Reputation: 19905
Is there any Java open source library that supports multi-character (i.e., String with length > 1) separators (delimiters) for CSV?
By definition, CSV = Comma-Separated Values data with a single character (',') as the delimiter. However, many other single-character alternatives exist (e.g., tab), making CSV to stand for "Character-Separated Values" data (essentially, DSV: Delimiter-Separated Values data).
Main Java open source libraries for CSV (e.g., OpenCSV) support virtually any character as the delimiter, but not string (multi-character) delimiters. So, for data separated with strings like "|||" there is no other option than preprocessing the input in order to transform the string to a single-character delimiter. From then on, the data can be parsed as single-character separated values.
It would therefore be nice if there was a library that supported string separators natively, so that no preprocessing was necessary. This would mean that CSV now standed for "CharSequence-Separated Values" data. :-)
Upvotes: 20
Views: 23331
Reputation: 698
Try univocity-parsers, which supports multi-character delimiters and has the best performance.

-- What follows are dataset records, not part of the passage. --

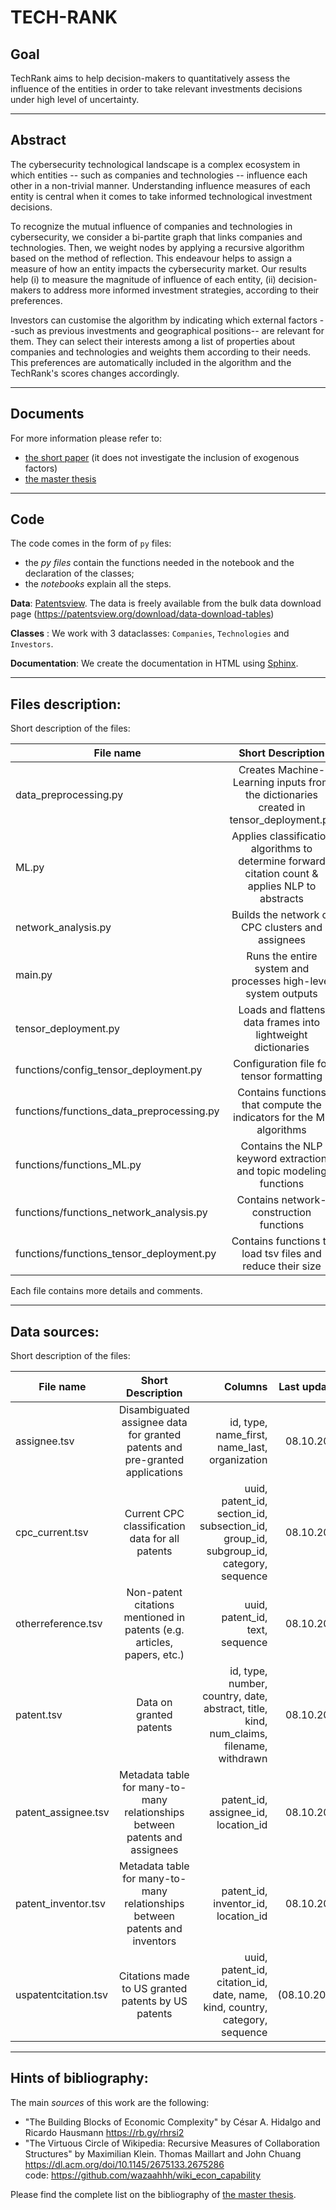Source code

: TECH-RANK 
=============================================

## Goal

TechRank aims to help decision-makers to quantitatively assess the influence of the entities in order to take relevant investments decisions under high level of uncertainty. 

------
## Abstract
The cybersecurity technological landscape is a complex ecosystem in which entities -- such as  companies and technologies -- influence each other in a non-trivial manner. Understanding influence measures of each entity is central when it comes to  take informed technological  investment  decisions. 

To recognize the mutual influence of companies and technologies in cybersecurity, we consider a bi-partite graph that links companies and technologies. Then, we weight nodes by applying a recursive algorithm based on the method of reflection. This endeavour helps to assign a measure of how an entity impacts the cybersecurity market. Our results help (i) to measure the magnitude of influence of each entity, (ii) decision-makers to address more informed investment strategies, according to their preferences. 

Investors can customise the algorithm by indicating which external factors --such as previous investments and geographical positions-- are relevant for them. They can select their interests among a list of properties about companies and technologies and weights them according to their needs. This preferences are automatically included in the algorithm and the TechRank's scores changes accordingly.

------
## Documents
For more information please refer to:
- [the short paper](../docs/_static/TechRank_shortpaper.pdf) (it does not investigate the inclusion of exogenous factors)
- [the master thesis](TechRank_thesis.pdf)


------
## Code

The code comes in the form of `py` files: 
- the _py files_ contain the functions needed in the notebook and the declaration of the classes;
- the _notebooks_ explain all the steps.

**Data**:
[Patentsview](https://www.patentsview.org).
The data is freely available from the bulk data download page (https://patentsview.org/download/data-download-tables)

**Classes** :
We work with 3 dataclasses: `Companies`, `Technologies` and `Investors`.

**Documentation**:
We create the documentation in HTML using [Sphinx](https://www.sphinx-doc.org/en/master/).


------
## Files description:

Short description of the files:

| File name        | Short Description  |  
| ------------- |:-------------:| 
| data_preprocessing.py                   	| Creates Machine-Learning inputs from the dictionaries created in tensor_deployment.py |
| ML.py						| Applies classification algorithms to determine forward citation count & applies NLP to abstracts |
| network_analysis.py				| Builds the network of CPC clusters and assignees |
| main.py					| Runs the entire system and processes high-level system outputs |
| tensor_deployment.py				| Loads and flattens data frames into lightweight dictionaries |
| functions/config_tensor_deployment.py		| Configuration file for tensor formatting |
| functions/functions_data_preprocessing.py	| Contains functions that compute the indicators for the ML algorithms |
| functions/functions_ML.py			| Contains the NLP keyword extraction and topic modeling functions |
| functions/functions_network_analysis.py	| Contains network-construction functions |
| functions/functions_tensor_deployment.py 	| Contains functions to load tsv files and reduce their size |



Each file contains more details and comments. 

------
## Data sources:

Short description of the files:

| File name        | Short Description  | Columns |  Last updated |
| ------------- |:-------------:|-------------:|-------------:|
| assignee.tsv | Disambiguated assignee data for granted patents and pre-granted applications | id, type, name_first, name_last, organization | 08.10.2021 |
| cpc_current.tsv | Current CPC classification data for all patents | uuid, patent_id, section_id, subsection_id, group_id, subgroup_id, category, sequence | 08.10.2021 |
| otherreference.tsv | Non-patent citations mentioned in patents (e.g. articles, papers, etc.) | uuid, patent_id, text, sequence | 08.10.2021 |
| patent.tsv | Data on granted patents | id, type, number, country, date, abstract, title, kind, num_claims, filename, withdrawn | 08.10.2021 |
| patent_assignee.tsv | Metadata table for many-to-many relationships between patents and assignees | patent_id, assignee_id, location_id | 08.10.2021 |
| patent_inventor.tsv | Metadata table for many-to-many relationships between patents and inventors | patent_id, inventor_id, location_id | 08.10.2021 |
| uspatentcitation.tsv | Citations made to US granted patents by US patents | uuid, patent_id, citation_id, date, name, kind, country, category, sequence | (08.10.2021) |

------
## Hints of bibliography:
The main *sources* of this work are the following:
- "The Building Blocks of Economic Complexity" by César A. Hidalgo and Ricardo Hausmann
https://rb.gy/rhrsi2
- "The Virtuous Circle of Wikipedia: Recursive Measures of Collaboration Structures" by Maximilian Klein. Thomas Maillart and John Chuang
https://dl.acm.org/doi/10.1145/2675133.2675286 \
code: https://github.com/wazaahhh/wiki_econ_capability

Please find the complete list on the bibliography of [the master thesis](TechRank_thesis.pdf).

As for commons-csv: If the input stream is a gzip stream, commons-csv 1.10.0 will incorrectly parse columns delimited by multiple characters, so use it carefully.
Upvotes: 1
Reputation: 182
In 2022 openCSV version 5.7.1 still doesn't support multi-character separator.
Solution - use appache commons-csv, version 1.9.0 support multi-character separator!
CSVFormat.Builder.create().setDelimiter(separator);
Upvotes: 2
Reputation: 11
WorkAround to use delimiter || : Add dummy fields in between the needed columns
public class ClassName {
@CsvBindByPosition(position = 0)
private String column1;
@CsvBindByPosition(position = 1)
private String dummy1;
@CsvBindByPosition(position = 2)
private String column2;
@CsvBindByPosition(position = 3)
private String dummy2;
@CsvBindByPosition(position = 4)
private String column3;
@CsvBindByPosition(position = 5)
private String dummy5;
@CsvBindByPosition(position = 6)
private String column4;
}
And then parse them using
List<ClassName> responses = new CsvToBeanBuilder<ClassName>(new FileReader("test.csv"))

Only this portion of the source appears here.